Pokemon GAN — Spectral Norm & Hinge Loss
A Generative Adversarial Network (GAN) trained to synthesize 64x64 pixel-art style Pokemon sprites. This model was trained on the huggan/pokemon dataset using Optuna for hyperparameter optimization.
Model Architecture
This model utilizes a custom DCGAN-style framework with several modern stability improvements:
| Component | Details |
|---|---|
| Discriminator | A convolutional neural network that processes 64x64x3 RGB images down to a 1x1 scalar. It applies Spectral Normalization to every Conv2d layer to enforce Lipschitz continuity and stabilize training, paired with LeakyReLU activations. |
| Generator | Takes a latent noise vector (1x1) and projects it using a ConvTranspose2d layer. To prevent checkerboard artifacts, the upsampling path uses Upsampling followed by standard Conv2d layers, BatchNorm2d, and ReLU. The final output uses a Tanh activation to scale pixels to [-1, 1]. |
Training Details
- Dataset: huggan/pokemon
- Resolution: 64x64 RGB
- Data Augmentations: Random Affine Translation (10%), Random Horizontal Flip (p=0.5).

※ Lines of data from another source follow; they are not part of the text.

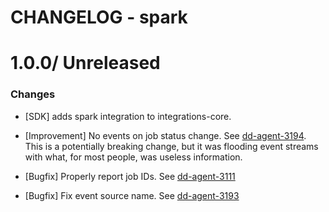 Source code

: # CHANGELOG - spark

1.0.0/ Unreleased
==================

### Changes

* [SDK] adds spark integration to integrations-core.

* [Improvement] No events on job status change. See [dd-agent-3194](https://github.com/datadog/dd-agent/issues/3194). This is a potentially breaking change, but it was flooding event streams with what, for most people, was useless information.

* [Bugfix] Properly report job IDs. See [dd-agent-3111](https://github.com/datadog/dd-agent/issues/3111)
* [Bugfix] Fix event source name. See [dd-agent-3193](https://github.com/datadog/dd-agent/issues/3193)

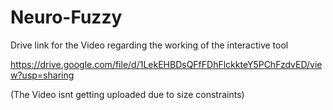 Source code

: # Neuro-Fuzzy
Drive link for the Video regarding the working of the interactive tool 

https://drive.google.com/file/d/1LekEHBDsQFfFDhFlckkteY5PChFzdvED/view?usp=sharing

(The Video isnt getting uploaded due to size constraints)
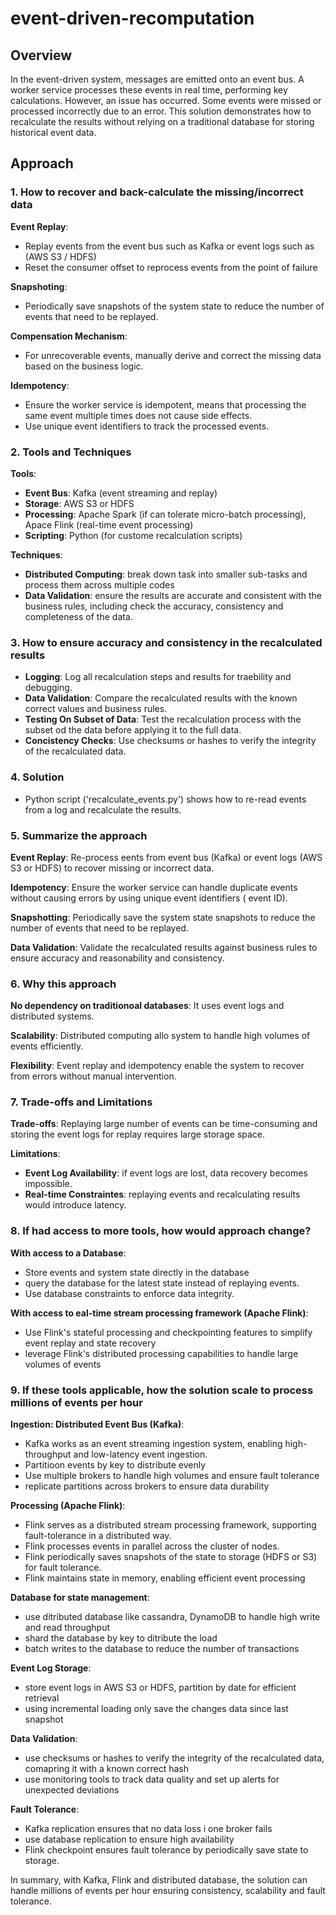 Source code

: # event-driven-recomputation

## Overview
In the event-driven system, messages are emitted onto an event bus. A worker service processes these events in real time, performing key calculations. However, an issue has occurred. Some events were missed or processed incorrectly due to an error. This solution demonstrates how to recalculate the results without relying on a traditional database for storing historical event data.

## Approach

### **1. How to recover and back-calculate the missing/incorrect data**
**Event Replay**:
   - Replay events from the event bus such as Kafka or event logs such as (AWS S3 / HDFS)
   - Reset the consumer offset to reprocess events from the point of failure
     
**Snapshoting**:
   - Periodically save snapshots of the system state to reduce the number of events that need to be replayed.
     
**Compensation Mechanism**:
   - For unrecoverable events, manually derive and correct the missing data based on the business logic.
     
**Idempotency**:
   - Ensure the worker service is idempotent, means that processing the same event multiple times does
    not cause side effects.
   - Use unique event identifiers to track the processed events.
### **2. Tools and Techniques**  
**Tools**:
- **Event Bus**: Kafka (event streaming and replay)
- **Storage**: AWS S3 or HDFS
- **Processing**: Apache Spark (if can tolerate micro-batch processing), Apace Flink (real-time event processing)
- **Scripting**: Python (for custome recalculation scripts)

**Techniques**:
- **Distributed Computing**: break down task into smaller sub-tasks and process them across multiple codes
- **Data Validation**: ensure the results are accurate and consistent with the business rules, including check the accuracy, consistency and completeness of the data.

### **3. How to ensure accuracy and consistency in the recalculated results**
- **Logging**: Log all recalculation steps and results for traebility and debugging.
- **Data Validation**: Compare the recalculated results with the known correct values and business rules.
- **Testing On Subset of Data**: Test the recalculation process with the subset od the data before applying it to the full data.
- **Concistency Checks**: Use checksums or hashes to verify the integrity of the recalculated data.

### **4. Solution**
- Python script ('recalculate_events.py') shows how to re-read events from a log and recalculate the results.

### **5. Summarize the approach**
**Event Replay**: Re-process eents from event bus (Kafka) or event logs (AWS S3 or HDFS) to recover missing or incorrect data.

**Idempotency**: Ensure the worker service can handle duplicate events without causing errors by using unique event identifiers ( event ID).

**Snapshotting**: Periodically save the system state snapshots to reduce the number of events that need to be replayed.

**Data Validation**: Validate the recalculated results against business rules to ensure accuracy and reasonability and consistency.

### **6. Why this approach**
**No dependency on traditionoal databases**: It uses event logs and distributed systems.

**Scalability**: Distributed computing allo system to handle high volumes of events efficiently.

**Flexibility**: Event replay and idempotency enable the system to recover from errors without manual intervention.

### **7. Trade-offs and Limitations**
**Trade-offs**: Replaying large number of events can be time-consuming and storing the event logs for replay requires large storage space.

**Limitations**:
- **Event Log Availability**: if event logs are lost, data recovery becomes impossible.
- **Real-time Constraintes**: replaying events and recalculating results would introduce latency.

### **8. If had access to more tools, how would approach change?**
**With access to a Database**:
- Store events and system state directly in the database
- query the database for the latest state instead of replaying events.
- Use database constraints to enforce data integrity.
  
**With access to eal-time stream processing framework (Apache Flink)**:
  - Use Flink's stateful processing and checkpointing features to simplify event replay and state recovery
  - leverage Flink's distributed processing capabilities to handle large volumes of events
    
### **9. If these tools applicable, how the solution scale to process millions of events per hour**
**Ingestion: Distributed Event Bus (Kafka)**:
- Kafka works as an event streaming ingestion system, enabling high-throughput and low-latency event ingestion.
- Partitioon events by key to distribute evenly
- Use multiple brokers to handle high volumes and ensure fault tolerance
- replicate partitions across brokers to ensure data durability
  
**Processing (Apache Flink)**:
  - Flink serves as a distributed stream processing framework, supporting fault-tolerance in a distributed way.
  - Flink processes events in parallel across the cluster of nodes.
  - Flink periodically saves snapshots of the state to storage (HDFS or S3) for fault tolerance.
  - Flink maintains state in memory, enabling efficient event processing

**Database for state management**:
- use ditributed database like cassandra, DynamoDB to handle high write and read throughput
- shard the database by key to ditribute the load
- batch writes to the database to reduce the number of transactions

**Event Log Storage**:
- store event logs in AWS S3 or HDFS, partition by date for efficient retrieval
- using incremental loading only save the changes data since last snapshot

**Data Validation**:
- use checksums or hashes to verify the integrity of the recalculated data, comapring it with a known correct hash
- use monitoring tools to track data quality and set up alerts for unexpected deviations

**Fault Tolerance**:
- Kafka replication ensures that no data loss i one broker fails
- use database replication to ensure high availability
- Flink checkpoint ensures fault tolerance by periodically save state to storage.

In summary, with Kafka, Flink and distributed database, the solution can handle millions of events per hour ensuring consistency, scalability and fault tolerance.





  
  

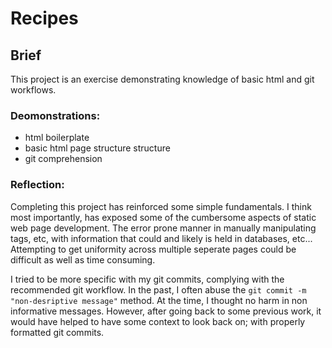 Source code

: # Recipes

## Brief

This project is an exercise demonstrating knowledge of basic html and git workflows.

### Deomonstrations:

- html boilerplate
- basic html page structure structure
- git comprehension

### Reflection:

Completing this project has reinforced some simple fundamentals. I think most importantly, has exposed some of the cumbersome aspects of static web page development. The error prone manner in manually manipulating tags, etc, with information that could and likely is held in databases, etc... Attempting to get uniformity across multiple seperate pages could be difficult as well as time consuming.

I tried to be more specific with my git commits, complying with the recommended git workflow. In the past, I often abuse the `git commit -m "non-desriptive message"` method. At the time, I thought no harm in non informative messages. However, after going back to some previous work, it would have helped to have some context to look back on; with properly formatted git commits.
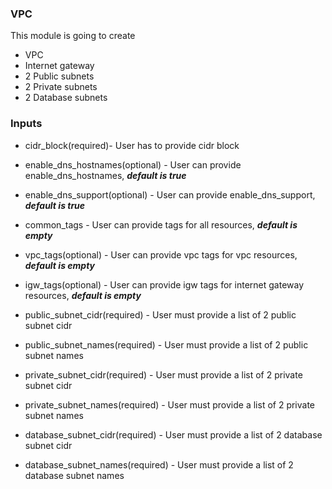 ### VPC

This module is going to create
* VPC
* Internet gateway
* 2 Public subnets
* 2 Private subnets
* 2 Database subnets

### Inputs
* cidr_block(required)- User has to provide cidr block
* enable_dns_hostnames(optional) - User can provide enable_dns_hostnames, ***default is true***

* enable_dns_support(optional) - User can provide enable_dns_support, ***default is true***

* common_tags - User can provide tags for all resources, ***default is empty***

* vpc_tags(optional) - User can provide vpc tags for vpc resources, ***default is empty***

* igw_tags(optional) - User can provide igw tags for internet gateway resources, ***default is empty***

* public_subnet_cidr(required) - User must provide a list of 2 public subnet cidr

* public_subnet_names(required) - User must provide a list of 2 public subnet names

* private_subnet_cidr(required) - User must provide a list of 2 private subnet cidr

* private_subnet_names(required) - User must provide a list of 2 private subnet names

* database_subnet_cidr(required) - User must provide a list of 2 database subnet cidr

* database_subnet_names(required) - User must provide a list of 2 database subnet names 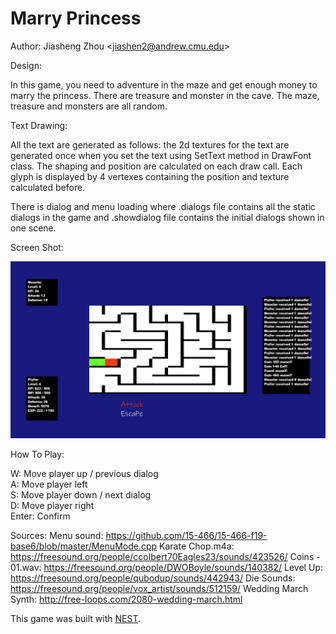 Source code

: # Marry Princess

Author: Jiasheng Zhou \<jiashen2@andrew.cmu.edu\>

Design: 

In this game, you need to adventure in the maze and get enough money to marry the princess. There are treasure and monster in the cave. The maze, treasure and monsters are all random.

Text Drawing: 

All the text are generated as follows: the 2d textures for the text are generated once when you set the text using SetText method in DrawFont class. The shaping and position are calculated on each draw call. Each glyph is displayed by 4 vertexes containing the position and texture calculated before.

There is dialog and menu loading where .dialogs file contains all the static dialogs in the game and .showdialog file contains the initial dialogs shown in one scene.


Screen Shot:

![Screen Shot](screenshot.png)

How To Play:

W: Move player up / previous dialog\
A: Move player left\
S: Move player down / next dialog\
D: Move player right\
Enter: Confirm

Sources: 
Menu sound: https://github.com/15-466/15-466-f19-base6/blob/master/MenuMode.cpp
Karate Chop.m4a: https://freesound.org/people/ccolbert70Eagles23/sounds/423526/ 
Coins - 01.wav: https://freesound.org/people/DWOBoyle/sounds/140382/
Level Up: https://freesound.org/people/qubodup/sounds/442943/
Die Sounds: https://freesound.org/people/vox_artist/sounds/512159/
Wedding March Synth: http://free-loops.com/2080-wedding-march.html

This game was built with [NEST](NEST.md).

- Loss Function: Hinge Loss
- Discriminator:
ReLU(1.0 - D(real)) + ReLU(1.0 + D(fake)) - Generator:
-D(fake)
- Discriminator:
- Optimizer: Adam
Usage
import torch
from torch import nn
import matplotlib.pyplot as plt
from huggingface_hub import hf_hub_download
class PokemonGenerator(nn.Module):
def __init__(self, noise_dim=100, features_g=64, channels=3):
super().__init__()
self.initial_block = nn.Sequential(
nn.ConvTranspose2d(noise_dim, features_g * 8, kernel_size=4, stride=1, padding=0),
nn.BatchNorm2d(features_g * 8),
nn.ReLU(True)
)
self.upsample_blocks = nn.Sequential(
# 4x4 -> 8x8
nn.Upsample(scale_factor=2, mode='nearest'),
nn.Conv2d(features_g * 8, features_g * 4, kernel_size=3, stride=1, padding=1),
nn.BatchNorm2d(features_g * 4),
nn.ReLU(True),
# 8x8 -> 16x16
nn.Upsample(scale_factor=2, mode='nearest'),
nn.Conv2d(features_g * 4, features_g * 2, kernel_size=3, stride=1, padding=1),
nn.BatchNorm2d(features_g * 2),
nn.ReLU(True),
# 16x16 -> 32x32
nn.Upsample(scale_factor=2, mode='nearest'),
nn.Conv2d(features_g * 2, features_g, kernel_size=3, stride=1, padding=1),
nn.BatchNorm2d(features_g),
nn.ReLU(True),
# 32x32 -> 64x64 RGB
nn.Upsample(scale_factor=2, mode='nearest'),
nn.Conv2d(features_g, channels, kernel_size=3, stride=1, padding=1),
nn.Tanh()
)
def forward(self, x):
out = self.initial_block(x)
return self.upsample_blocks(out)
model = PokemonGenerator(noise_dim=128)
weights_path = hf_hub_download(repo_id="VioletaR/pokemon-gan", filename="pokemon_generator.pth")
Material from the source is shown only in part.